If it’s external, it does the same process, but to find the default gateway instead - “Who is 192.168.0.1 ?”

The arp cache (show it with DOS command ARP -A ) is to avoid constantly flooding the network with RP requests. Once your PC knows the correct MAC, odds are it’s valid for a while, so don’t keep asking. Once the entry times out, next time it needs to talk, it re-sends the ARP request.

IP is incredibly simple at its center - either send to a local address, or send to the default gateway and let it figure out how to get to the remote address. Gateways (routers, typically) then check an internal table and send to the best route available.

How you get those tables is an nice topic to occupy a boring season or three.

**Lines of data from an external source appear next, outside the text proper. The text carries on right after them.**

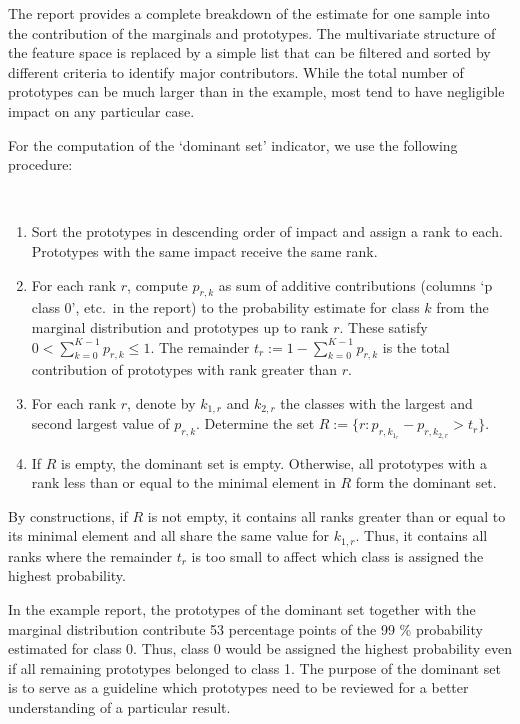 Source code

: %
The report provides a complete breakdown of the estimate for one sample into the contribution of the marginals and prototypes.
The multivariate structure of the feature space is replaced by a simple list that can be filtered and sorted by different criteria to identify major contributors.
While the total number of prototypes can be much larger than in the example, most tend to have negligible impact on any particular case.\par
%
For the computation of the `dominant set' indicator, we use the following procedure:
%
\begin{algorithm}~
\label{alg_dominant_set}
%
\begin{enumerate}
\item Sort the prototypes in descending order of impact and assign a rank to each.
Prototypes with the same impact receive the same rank.
%
\item For each rank $r$, compute $p_{r,k}$ as sum of additive contributions (columns `p class 0', etc.\ in the report) to the probability estimate for class $k$ from the marginal distribution and prototypes up to rank $r$.
These satisfy $0<\sum_{k=0}^{K-1}p_{r,k}\leq 1$.
The remainder $t_r:=1-\sum_{k=0}^{K-1}p_{r,k}$ is the total contribution of prototypes with rank greater than $r$.
%
\item For each rank $r$, denote by $k_{1,r}$ and $k_{2,r}$ the classes with the largest and second largest value of $p_{r,k}$.
Determine the set  $R:=\{r:p_{r,k_{1_r}}-p_{r,k_{2,r}}>t_r\}$.
%
\item If $R$ is empty, the dominant set is empty.
Otherwise, all prototypes with a rank less than or equal to the minimal element in $R$ form the dominant set.
\end{enumerate}
\end{algorithm}
%
\begin{remark}
By constructions, if $R$ is not empty, it contains all ranks greater than or equal to its minimal element and all share the same value for $k_{1,r}$.
Thus, it contains all ranks where the remainder $t_r$ is too small to affect which class is assigned the highest probability.
\end{remark}
%
In the example report, the prototypes of the dominant set together with the marginal distribution contribute 53 percentage points of the 99 \% probability estimated for class 0.
Thus, class 0 would be assigned the highest probability even if all remaining prototypes belonged to class 1.
The purpose of the dominant set is to serve as a guideline which prototypes need to be reviewed for a better understanding of a particular result.\par
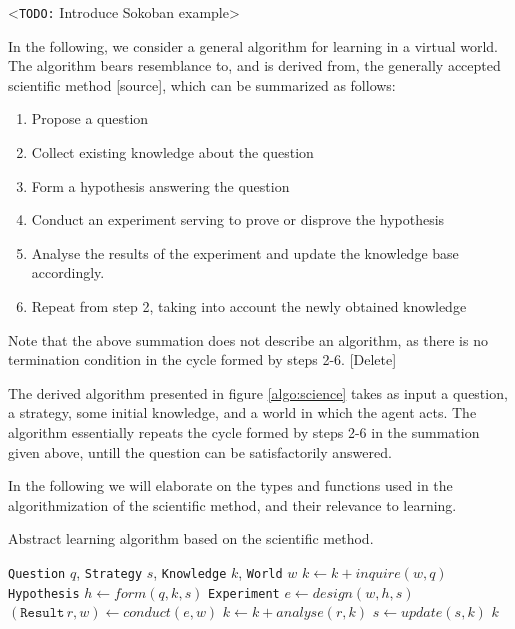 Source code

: \documentclass[master.tex]{subfiles}
\begin{document}
<\texttt{TODO:} Introduce Sokoban example>

In the following, we consider a general algorithm for learning in a virtual world. The algorithm bears resemblance to, and is derived from, the generally accepted scientific method [source], which can be summarized as follows:

\begin{enumerate}
    \item Propose a question
    \item Collect existing knowledge about the question
    \item Form a hypothesis answering the question
    \item Conduct an experiment serving to prove or disprove the hypothesis
    \item Analyse the results of the experiment and update the knowledge base accordingly.
    \item Repeat from step 2, taking into account the newly obtained knowledge
\end{enumerate}

Note that the above summation does not describe an algorithm, as there is no termination condition in the cycle formed by steps 2-6. [Delete]

The derived algorithm presented in figure \ref{algo:science} takes as input a question, a strategy, some initial knowledge, and a world in which the agent acts. The algorithm essentially repeats the cycle formed by steps 2-6 in the summation given above, untill the question can be satisfactorily answered.

In the following we will elaborate on the types and functions used in the algorithmization of the scientific method, and their relevance to learning.

\begin{algorithm}
    \caption{Abstract learning algorithm based on the scientific method.}
    \label{algo:science}

    \begin{algorithmic}
         {\texttt{Question} $q$, \texttt{Strategy} $s$, \texttt{Knowledge} $k$, \texttt{World} $w$}
                \State $k \gets k + inquire(w, q)$
                \State \texttt{Hypothesis} $h \gets form(q, k, s)$
                \State \texttt{Experiment} $e \gets design(w, h, s)$
                \State $(\texttt{Result} \, r, w) \gets conduct(e, w)$
                \State $k \gets k + analyse(r, k)$
                \State $s \gets update(s, k)$
            \EndWhile
            \State \Return $k$
        \EndFunction
    \end{algorithmic}
\end{algorithm}
\end{document}
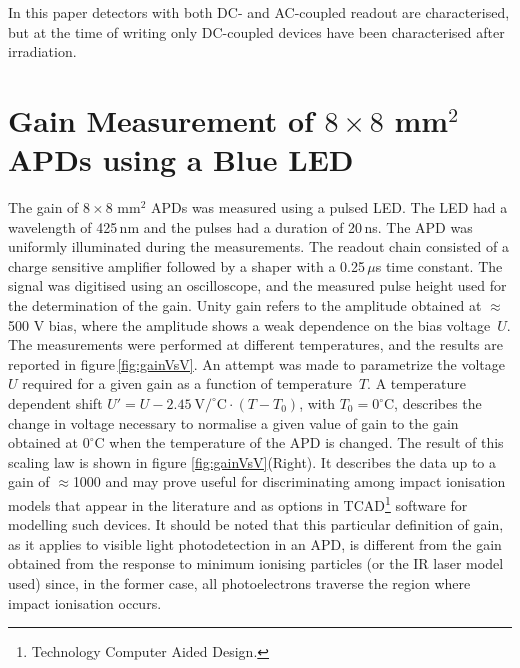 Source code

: \documentclass[review,number,sort&compress]{elsarticle}
\begin{document}
In this paper detectors with both DC- and AC-coupled readout are characterised, but at the time of writing only DC-coupled devices have been characterised after irradiation. 

\section{Gain Measurement of $8 \times 8$ mm$^2$ APDs using a Blue LED}
\label{sec:gain8x8led}

The gain of $8 \times 8$ mm$^2$ APDs was measured using a pulsed LED.
The LED had a wavelength of 425\,nm and the pulses had a duration of 20\,ns.
The APD was uniformly illuminated during the measurements.
The readout chain consisted of a charge sensitive amplifier followed by a shaper with a 0.25\,$\mu$s time constant.
The signal was digitised using an oscilloscope, and the measured pulse height used for the determination of the gain.
Unity gain refers to the amplitude obtained at $\approx$500 V bias, where the amplitude shows a weak dependence on the bias voltage~$U$.
The measurements were performed at different temperatures, and the results are reported in figure\,\ref{fig:gainVsV}.
An attempt was made to parametrize the  voltage~$U$ required for a given gain as a function of temperature~$T$.
A temperature dependent shift $U' = U -2.45~\textrm{V}/^\circ\textrm{C}\cdot (T - T_0)$, with $T_0 = 0^\circ\textrm{C}$, describes the change in voltage necessary to normalise a given value of gain to the gain obtained at $0^\circ\textrm{C}$ when the temperature of the APD is changed.
The result of this scaling law is shown in figure \ref{fig:gainVsV}(Right).
It describes the data up to a gain of $\approx$1000 and may prove useful for discriminating among impact ionisation models that appear in the literature and as options in TCAD\footnote{Technology Computer Aided Design.} software for modelling such devices.
It should be noted that this particular definition of gain, as it applies to visible light photodetection in an APD, is different from the gain obtained from the response to minimum ionising particles (or the IR laser model used) since, in the former case, all photoelectrons traverse the region where impact ionisation occurs.
\end{document}
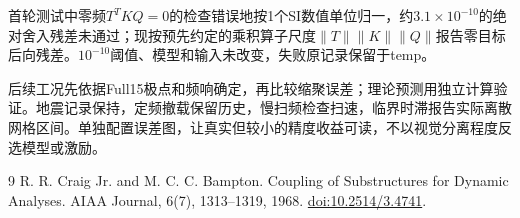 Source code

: \documentclass[UTF8,11pt,a4paper]{ctexart}
\begin{document}
首轮测试中零频$T^TKQ=0$的检查错误地按1个SI数值单位归一，约$3.1\times10^{-10}$的绝对舍入残差未通过；现按预先约定的乘积算子尺度$\|T\|\|K\|\|Q\|$报告零目标后向残差。$10^{-10}$阈值、模型和输入未改变，失败原记录保留于temp。

后续工况先依据Full15极点和频响确定，再比较缩聚误差；理论预测用独立计算验证。地震记录保持，定频撤载保留历史，慢扫频检查扫速，临界时滞报告实际离散网格区间。单独配置误差图，让真实但较小的精度收益可读，不以视觉分离程度反选模型或激励。

\begin{thebibliography}{9}
 R. R. Craig Jr. and M. C. C. Bampton.
Coupling of Substructures for Dynamic Analyses. AIAA Journal, 6(7), 1313--1319, 1968.
\href{https://doi.org/10.2514/3.4741}{doi:10.2514/3.4741}.
\end{thebibliography}
\end{document}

And for another example: html.
It is one implementation of SGML. When Tim Berners-Lee created it, he deliberately broke a cardinal rule of sgml-errors have to terminate the rendering. SGML is designed for industrial strength professional quality code where mistakes can be costly up to deadly. Given that the WWW is exactly not that, Dr. Berners-Lee chose to make his rendering fail-forward. Since that meant that buggy first-generation code would (mostly) work and so developing a web page was quick and easy, everyone happily jumped on the band-wagon. The SGML advocates were horrified. And got left sputtering in the dust.

Yes, I completely agree – I’m a very strong believer in prototyping and incremental development. However, that doesn’t mean an informal unstructured approach to development; it can be and at its best it is, in fact, a disciplined methodology. For large software projects to be successful and reliable, they need to start with an accurate and thorough requirements specification. They need to be guided by a robust architecture that compartmentalizes the functionality into abstract functional layers and defines the interfaces between them. There needs to be a functional specification that specifies in more concrete terms the solution that will be delivered, the components that need to be built and the relationships between them, and probably something that lays out a general plan for how the incremental development will be staged and evaluated.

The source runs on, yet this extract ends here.